Be open to a range of ideas about how we make history, and “think of it as a fireside chat.”
William Roka, Hamilton Education Program Coordinator at the Gilder Lehrman Institute of American History and host of Book Breaks, has found similar success. Via StreamYard, Roka collects questions in advance on YouTube, Facebook, and Twitter. “It may seem simple, but calling up a viewer question, reading it aloud for the rest of the audience, and having the guest address it in real time helps to bridge the digital expanse between the guest and that viewer,” Roka says. “And, almost inevitably, we see viewers continue the discussion amongst themselves in the comments. We are even aware of a Zoom group that gets together after our programs to talk about what they learned during the stream.”
In tweaking your book talk for a virtual audience, a few final pointers stand out. If you’re Zooming, loosen up! Get comfortable with the virtual platform you’re using, just as you’d check the tech and seating setup before a conference panel. Meet with your host for a dress rehearsal, and practice screensharing your slides. Log in early to check your background, angles, and lighting. Tape up your bullet points behind the camera, Chervinsky advises, and be animated with your voice, facial expressions, and hand gestures. Reading directly from notes can cause viewers to click away. “I want to be able to look into that green light so that audience members feel like I’m actually looking at them,” Nelson says. Consider how WiFi wavers, so practice speaking slowly and clearly. Tell attendees where to buy your book, and drop a link in the event chat. Most important? Skip the stock talk, Ambuske recommends, and dig into crafting a real conversation about your work. Be open to a range of ideas about how we make history, and “think of it as a fireside chat.”

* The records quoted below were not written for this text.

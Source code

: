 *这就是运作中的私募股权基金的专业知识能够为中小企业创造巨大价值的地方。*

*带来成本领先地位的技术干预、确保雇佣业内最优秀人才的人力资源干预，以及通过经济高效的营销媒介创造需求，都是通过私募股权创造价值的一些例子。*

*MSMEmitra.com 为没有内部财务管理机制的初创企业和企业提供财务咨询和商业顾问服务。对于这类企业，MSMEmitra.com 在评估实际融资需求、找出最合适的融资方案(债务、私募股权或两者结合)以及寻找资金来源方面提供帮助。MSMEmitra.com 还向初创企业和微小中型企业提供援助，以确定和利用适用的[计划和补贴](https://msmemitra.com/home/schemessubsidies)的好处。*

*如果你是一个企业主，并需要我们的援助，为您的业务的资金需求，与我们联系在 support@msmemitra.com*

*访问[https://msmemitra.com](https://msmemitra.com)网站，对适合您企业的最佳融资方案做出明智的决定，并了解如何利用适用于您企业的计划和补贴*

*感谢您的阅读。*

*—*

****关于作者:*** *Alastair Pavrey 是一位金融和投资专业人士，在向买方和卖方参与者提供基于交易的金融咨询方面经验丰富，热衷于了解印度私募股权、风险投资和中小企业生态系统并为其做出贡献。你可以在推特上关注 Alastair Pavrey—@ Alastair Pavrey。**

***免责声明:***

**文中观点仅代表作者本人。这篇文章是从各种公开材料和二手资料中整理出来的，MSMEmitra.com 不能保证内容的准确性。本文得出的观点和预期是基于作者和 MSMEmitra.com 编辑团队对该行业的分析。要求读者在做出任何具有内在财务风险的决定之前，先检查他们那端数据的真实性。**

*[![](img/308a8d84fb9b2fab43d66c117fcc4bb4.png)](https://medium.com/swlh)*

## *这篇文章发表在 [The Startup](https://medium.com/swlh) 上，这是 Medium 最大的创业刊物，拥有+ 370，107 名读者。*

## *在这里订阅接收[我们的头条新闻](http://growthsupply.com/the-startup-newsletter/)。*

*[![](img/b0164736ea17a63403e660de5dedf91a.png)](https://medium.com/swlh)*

Are virtual book talks here to stay? Will all these Zoom stops translate into big sales? Like so many academic traditions recreated during the pandemic, it’s hard to know. But the fresh format does reunite authors and readers, inviting us to talk more about the curious and complex history of, well, everything. That's all for the best.
Sara Georgini is series editor for The Papers of John Adams, part of the Adams Papers editorial project based at the Massachusetts Historical Society, and a member of the AHA Council for the Research Division. She tweets @sarageorgini.